• **Work instructions**
Only the lines from the one containing "7. **Reset as" through the one containing "- **Large Datasets**: Use" should be printed, exactly as they appear below, with both ends included.

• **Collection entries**

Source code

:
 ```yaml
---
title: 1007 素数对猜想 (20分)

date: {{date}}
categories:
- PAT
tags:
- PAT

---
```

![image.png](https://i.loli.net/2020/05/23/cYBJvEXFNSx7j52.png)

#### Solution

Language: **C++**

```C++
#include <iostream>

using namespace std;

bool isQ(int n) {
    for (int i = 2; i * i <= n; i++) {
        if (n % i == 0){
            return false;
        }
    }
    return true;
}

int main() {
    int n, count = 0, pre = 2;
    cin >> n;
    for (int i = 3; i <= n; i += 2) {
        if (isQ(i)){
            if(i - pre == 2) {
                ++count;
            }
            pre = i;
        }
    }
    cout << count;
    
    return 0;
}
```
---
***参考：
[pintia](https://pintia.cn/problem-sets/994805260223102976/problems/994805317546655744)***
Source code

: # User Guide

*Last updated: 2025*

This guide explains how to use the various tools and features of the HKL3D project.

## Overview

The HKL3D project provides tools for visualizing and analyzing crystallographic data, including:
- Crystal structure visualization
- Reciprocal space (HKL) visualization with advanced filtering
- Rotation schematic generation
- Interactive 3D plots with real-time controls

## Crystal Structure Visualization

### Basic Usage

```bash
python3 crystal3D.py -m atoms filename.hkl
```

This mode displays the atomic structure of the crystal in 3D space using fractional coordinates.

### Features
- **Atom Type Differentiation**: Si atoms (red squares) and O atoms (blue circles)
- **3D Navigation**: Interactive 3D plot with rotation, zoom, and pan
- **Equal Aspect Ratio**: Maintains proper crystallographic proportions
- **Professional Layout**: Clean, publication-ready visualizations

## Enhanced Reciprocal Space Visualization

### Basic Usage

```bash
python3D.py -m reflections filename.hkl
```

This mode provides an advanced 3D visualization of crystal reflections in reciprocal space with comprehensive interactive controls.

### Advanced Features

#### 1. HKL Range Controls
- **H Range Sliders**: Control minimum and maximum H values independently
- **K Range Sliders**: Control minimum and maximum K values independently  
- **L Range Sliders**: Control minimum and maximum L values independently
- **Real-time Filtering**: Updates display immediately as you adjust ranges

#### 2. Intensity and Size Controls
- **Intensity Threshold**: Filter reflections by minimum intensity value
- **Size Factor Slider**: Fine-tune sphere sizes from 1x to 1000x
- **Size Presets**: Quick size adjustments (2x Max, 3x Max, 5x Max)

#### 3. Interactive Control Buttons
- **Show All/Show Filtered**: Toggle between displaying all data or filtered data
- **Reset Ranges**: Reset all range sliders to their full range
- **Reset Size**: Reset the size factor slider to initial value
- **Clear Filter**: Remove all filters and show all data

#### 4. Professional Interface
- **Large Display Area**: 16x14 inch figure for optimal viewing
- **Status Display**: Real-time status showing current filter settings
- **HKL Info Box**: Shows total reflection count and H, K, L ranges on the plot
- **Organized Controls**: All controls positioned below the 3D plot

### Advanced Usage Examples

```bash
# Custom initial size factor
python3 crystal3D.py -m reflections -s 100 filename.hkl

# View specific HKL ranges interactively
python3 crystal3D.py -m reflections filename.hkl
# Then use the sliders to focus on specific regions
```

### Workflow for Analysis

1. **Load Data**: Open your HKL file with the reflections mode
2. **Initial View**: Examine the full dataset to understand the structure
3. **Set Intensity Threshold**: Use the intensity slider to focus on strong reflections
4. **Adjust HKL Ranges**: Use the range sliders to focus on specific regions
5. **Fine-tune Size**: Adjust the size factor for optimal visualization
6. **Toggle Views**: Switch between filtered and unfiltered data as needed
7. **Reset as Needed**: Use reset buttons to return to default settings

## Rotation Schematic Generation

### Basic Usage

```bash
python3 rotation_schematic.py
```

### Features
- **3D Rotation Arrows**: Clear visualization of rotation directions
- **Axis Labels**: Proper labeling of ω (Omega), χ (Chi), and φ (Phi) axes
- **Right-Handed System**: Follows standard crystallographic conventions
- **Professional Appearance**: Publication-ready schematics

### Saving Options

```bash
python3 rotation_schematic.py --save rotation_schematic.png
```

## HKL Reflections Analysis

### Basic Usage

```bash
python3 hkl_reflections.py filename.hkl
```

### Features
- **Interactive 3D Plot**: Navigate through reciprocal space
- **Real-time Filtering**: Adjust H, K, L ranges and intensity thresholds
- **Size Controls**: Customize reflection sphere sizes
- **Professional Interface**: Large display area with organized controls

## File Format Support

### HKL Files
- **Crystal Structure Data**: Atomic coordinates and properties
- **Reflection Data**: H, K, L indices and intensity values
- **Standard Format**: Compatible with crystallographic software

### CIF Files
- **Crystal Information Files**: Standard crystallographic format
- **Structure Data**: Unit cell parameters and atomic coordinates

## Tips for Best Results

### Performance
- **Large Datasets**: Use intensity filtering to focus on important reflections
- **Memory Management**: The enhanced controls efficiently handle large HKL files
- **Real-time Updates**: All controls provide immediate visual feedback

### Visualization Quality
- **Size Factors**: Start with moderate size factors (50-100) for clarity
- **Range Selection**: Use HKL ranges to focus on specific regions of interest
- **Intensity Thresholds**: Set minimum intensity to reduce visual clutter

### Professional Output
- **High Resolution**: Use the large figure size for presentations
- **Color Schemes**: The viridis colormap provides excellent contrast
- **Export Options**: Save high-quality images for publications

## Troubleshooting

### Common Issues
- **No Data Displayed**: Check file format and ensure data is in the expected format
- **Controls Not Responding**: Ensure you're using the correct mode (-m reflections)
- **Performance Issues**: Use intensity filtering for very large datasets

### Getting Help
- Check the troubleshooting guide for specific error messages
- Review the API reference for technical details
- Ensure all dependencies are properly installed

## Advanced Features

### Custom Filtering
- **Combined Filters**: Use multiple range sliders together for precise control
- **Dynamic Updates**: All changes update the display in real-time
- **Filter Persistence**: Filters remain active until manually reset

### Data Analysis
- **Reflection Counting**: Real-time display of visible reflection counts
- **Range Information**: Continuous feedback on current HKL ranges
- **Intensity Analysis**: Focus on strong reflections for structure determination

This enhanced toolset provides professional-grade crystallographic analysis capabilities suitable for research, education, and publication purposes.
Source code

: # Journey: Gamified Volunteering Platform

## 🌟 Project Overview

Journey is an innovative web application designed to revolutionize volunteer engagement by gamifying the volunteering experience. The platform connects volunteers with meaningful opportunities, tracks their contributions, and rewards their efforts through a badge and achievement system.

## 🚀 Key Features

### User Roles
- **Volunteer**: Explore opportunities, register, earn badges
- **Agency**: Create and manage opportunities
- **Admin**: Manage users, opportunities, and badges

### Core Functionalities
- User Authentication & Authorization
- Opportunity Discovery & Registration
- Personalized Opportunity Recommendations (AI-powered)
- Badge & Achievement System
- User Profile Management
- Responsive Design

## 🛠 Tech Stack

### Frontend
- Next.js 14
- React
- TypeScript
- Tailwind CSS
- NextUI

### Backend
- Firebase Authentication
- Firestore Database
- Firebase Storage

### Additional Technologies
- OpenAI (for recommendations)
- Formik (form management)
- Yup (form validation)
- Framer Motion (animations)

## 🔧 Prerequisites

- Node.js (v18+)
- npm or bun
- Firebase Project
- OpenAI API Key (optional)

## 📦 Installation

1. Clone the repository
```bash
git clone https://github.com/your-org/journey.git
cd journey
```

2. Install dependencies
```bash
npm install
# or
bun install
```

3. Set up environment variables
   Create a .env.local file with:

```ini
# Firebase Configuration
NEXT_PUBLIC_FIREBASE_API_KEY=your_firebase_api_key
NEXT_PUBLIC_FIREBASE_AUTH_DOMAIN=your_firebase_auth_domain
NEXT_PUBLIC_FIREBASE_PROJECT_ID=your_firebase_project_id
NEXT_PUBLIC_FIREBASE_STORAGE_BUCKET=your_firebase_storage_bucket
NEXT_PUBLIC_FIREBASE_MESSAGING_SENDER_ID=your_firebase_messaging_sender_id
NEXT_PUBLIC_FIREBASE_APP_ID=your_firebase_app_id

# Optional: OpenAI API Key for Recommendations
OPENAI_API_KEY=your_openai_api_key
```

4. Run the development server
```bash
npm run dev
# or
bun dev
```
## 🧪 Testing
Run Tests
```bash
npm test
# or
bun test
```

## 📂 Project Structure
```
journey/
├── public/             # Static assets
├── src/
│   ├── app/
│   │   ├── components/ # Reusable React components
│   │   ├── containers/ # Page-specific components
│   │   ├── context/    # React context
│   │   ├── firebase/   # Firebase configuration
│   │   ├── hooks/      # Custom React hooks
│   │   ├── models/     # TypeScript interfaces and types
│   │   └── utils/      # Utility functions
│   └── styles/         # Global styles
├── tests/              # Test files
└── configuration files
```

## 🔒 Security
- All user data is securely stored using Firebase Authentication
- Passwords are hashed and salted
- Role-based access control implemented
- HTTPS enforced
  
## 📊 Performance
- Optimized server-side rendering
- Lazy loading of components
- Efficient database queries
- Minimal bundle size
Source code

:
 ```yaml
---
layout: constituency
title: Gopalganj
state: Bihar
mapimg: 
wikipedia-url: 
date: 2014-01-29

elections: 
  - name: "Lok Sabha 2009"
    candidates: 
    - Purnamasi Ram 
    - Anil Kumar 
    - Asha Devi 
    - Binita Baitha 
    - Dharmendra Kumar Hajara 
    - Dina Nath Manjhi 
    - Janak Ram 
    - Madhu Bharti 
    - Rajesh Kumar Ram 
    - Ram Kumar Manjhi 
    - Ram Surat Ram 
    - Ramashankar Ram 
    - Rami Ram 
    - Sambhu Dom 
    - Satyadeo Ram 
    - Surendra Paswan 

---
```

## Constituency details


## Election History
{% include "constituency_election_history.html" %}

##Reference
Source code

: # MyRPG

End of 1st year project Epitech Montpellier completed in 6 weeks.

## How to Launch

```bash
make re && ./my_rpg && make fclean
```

• **Answer for this exercise**
7. **Reset as Needed**: Use reset buttons to return to default settings

## Rotation Schematic Generation

### Basic Usage

```bash
python3 rotation_schematic.py
```

### Features
- **3D Rotation Arrows**: Clear visualization of rotation directions
- **Axis Labels**: Proper labeling of ω (Omega), χ (Chi), and φ (Phi) axes
- **Right-Handed System**: Follows standard crystallographic conventions
- **Professional Appearance**: Publication-ready schematics

### Saving Options

```bash
python3 rotation_schematic.py --save rotation_schematic.png
```

## HKL Reflections Analysis

### Basic Usage

```bash
python3 hkl_reflections.py filename.hkl
```

### Features
- **Interactive 3D Plot**: Navigate through reciprocal space
- **Real-time Filtering**: Adjust H, K, L ranges and intensity thresholds
- **Size Controls**: Customize reflection sphere sizes
- **Professional Interface**: Large display area with organized controls

## File Format Support

### HKL Files
- **Crystal Structure Data**: Atomic coordinates and properties
- **Reflection Data**: H, K, L indices and intensity values
- **Standard Format**: Compatible with crystallographic software

### CIF Files
- **Crystal Information Files**: Standard crystallographic format
- **Structure Data**: Unit cell parameters and atomic coordinates

## Tips for Best Results

### Performance
- **Large Datasets**: Use intensity filtering to focus on important reflections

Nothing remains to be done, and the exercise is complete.